• [Brief]:
Within the records below is a range that opens at the line with "Always use braces" and closes at the line with "## Variables". Return that range word for word, both ends included, and only that range.

• [Available data]:
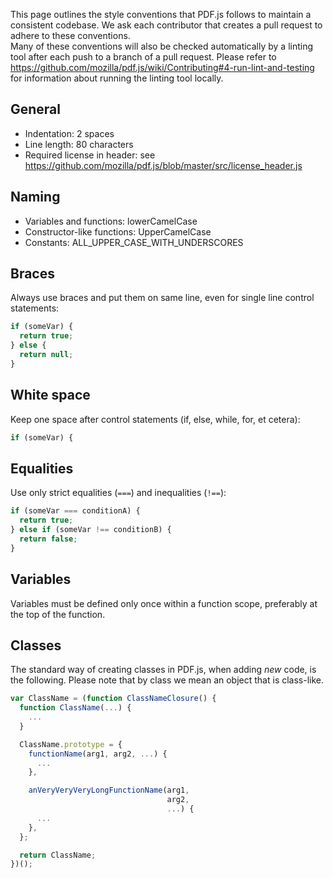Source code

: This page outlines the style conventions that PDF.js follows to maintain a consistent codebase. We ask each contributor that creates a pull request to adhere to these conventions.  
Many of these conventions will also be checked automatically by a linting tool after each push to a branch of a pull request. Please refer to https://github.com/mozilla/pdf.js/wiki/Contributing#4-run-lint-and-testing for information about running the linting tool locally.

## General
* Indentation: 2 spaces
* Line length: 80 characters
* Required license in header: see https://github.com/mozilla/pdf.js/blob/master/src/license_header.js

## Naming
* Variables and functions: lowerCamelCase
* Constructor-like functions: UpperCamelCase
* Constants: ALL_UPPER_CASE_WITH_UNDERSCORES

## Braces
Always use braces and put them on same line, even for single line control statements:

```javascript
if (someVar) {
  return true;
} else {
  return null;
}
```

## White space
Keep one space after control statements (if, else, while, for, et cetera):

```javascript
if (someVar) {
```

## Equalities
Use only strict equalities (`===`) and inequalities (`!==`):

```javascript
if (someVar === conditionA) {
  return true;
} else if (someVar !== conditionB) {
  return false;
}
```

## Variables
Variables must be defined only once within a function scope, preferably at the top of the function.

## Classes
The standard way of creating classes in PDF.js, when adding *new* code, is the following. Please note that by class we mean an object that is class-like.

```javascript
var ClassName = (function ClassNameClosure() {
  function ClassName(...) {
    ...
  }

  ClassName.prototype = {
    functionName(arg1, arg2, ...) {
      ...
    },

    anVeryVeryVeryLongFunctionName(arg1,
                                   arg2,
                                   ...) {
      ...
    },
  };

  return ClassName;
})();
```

• [Solution to the exercise]:
Always use braces and put them on same line, even for single line control statements:

```javascript
if (someVar) {
  return true;
} else {
  return null;
}
```

## White space
Keep one space after control statements (if, else, while, for, et cetera):

```javascript
if (someVar) {
```

## Equalities
Use only strict equalities (`===`) and inequalities (`!==`):

```javascript
if (someVar === conditionA) {
  return true;
} else if (someVar !== conditionB) {
  return false;
}
```

## Variables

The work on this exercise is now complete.